In 2015, a joint venture between the two landed £475m worth of work upgrading parts of the M6 between Stafford and Stoke and another stretch running through Cheshire. The deal included similar work for part of the M20 in Kent as well a section of the M23 near Gatwick Airport.
Kier said the switch of motorway staff, which includes seven apprentices, would take place by the end of this week.
Its chief executive Haydn Mursell said: “We are pleased to have reached agreement with government.

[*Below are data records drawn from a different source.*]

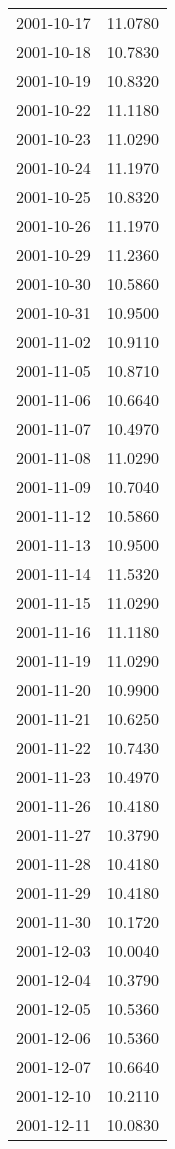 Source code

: \begin{tabular}{lr}
2001-10-17 &     11.0780 \\
2001-10-18 &     10.7830 \\
2001-10-19 &     10.8320 \\
2001-10-22 &     11.1180 \\
2001-10-23 &     11.0290 \\
2001-10-24 &     11.1970 \\
2001-10-25 &     10.8320 \\
2001-10-26 &     11.1970 \\
2001-10-29 &     11.2360 \\
2001-10-30 &     10.5860 \\
2001-10-31 &     10.9500 \\
2001-11-02 &     10.9110 \\
2001-11-05 &     10.8710 \\
2001-11-06 &     10.6640 \\
2001-11-07 &     10.4970 \\
2001-11-08 &     11.0290 \\
2001-11-09 &     10.7040 \\
2001-11-12 &     10.5860 \\
2001-11-13 &     10.9500 \\
2001-11-14 &     11.5320 \\
2001-11-15 &     11.0290 \\
2001-11-16 &     11.1180 \\
2001-11-19 &     11.0290 \\
2001-11-20 &     10.9900 \\
2001-11-21 &     10.6250 \\
2001-11-22 &     10.7430 \\
2001-11-23 &     10.4970 \\
2001-11-26 &     10.4180 \\
2001-11-27 &     10.3790 \\
2001-11-28 &     10.4180 \\
2001-11-29 &     10.4180 \\
2001-11-30 &     10.1720 \\
2001-12-03 &     10.0040 \\
2001-12-04 &     10.3790 \\
2001-12-05 &     10.5360 \\
2001-12-06 &     10.5360 \\
2001-12-07 &     10.6640 \\
2001-12-10 &     10.2110 \\
2001-12-11 &     10.0830 \\

\end{tabular}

We have been able to take action quickly and reassure the project teams that they continue to play an important role in the delivery of these contracts.”
Following Carillion’s collapse, a number of MPs criticised transport secretary Chris Grayling’s decision to sign off the awards given that the Carillion team won the work just a week after Carillion announced a shock £845m writedown last July.
But Grayling said the news “demonstrates the strength and purpose of the joint venture contracts”.
A HS2 source told Building last week that it wasn’t expecting Carillion to be replaced in the CEK team and it was confident Kier and Eiffage could manage the work between them.
On Friday, Building reported that a Facebook support group for Carillion staff has attracted almost 1,300 members in just four days.
Called Carillion Colleagues Support – Employee led, the group was created last Tuesday as a way of helping staff at the stricken contractor find work with tips for CVs and interviews as well as sharing contacts and job opportunities.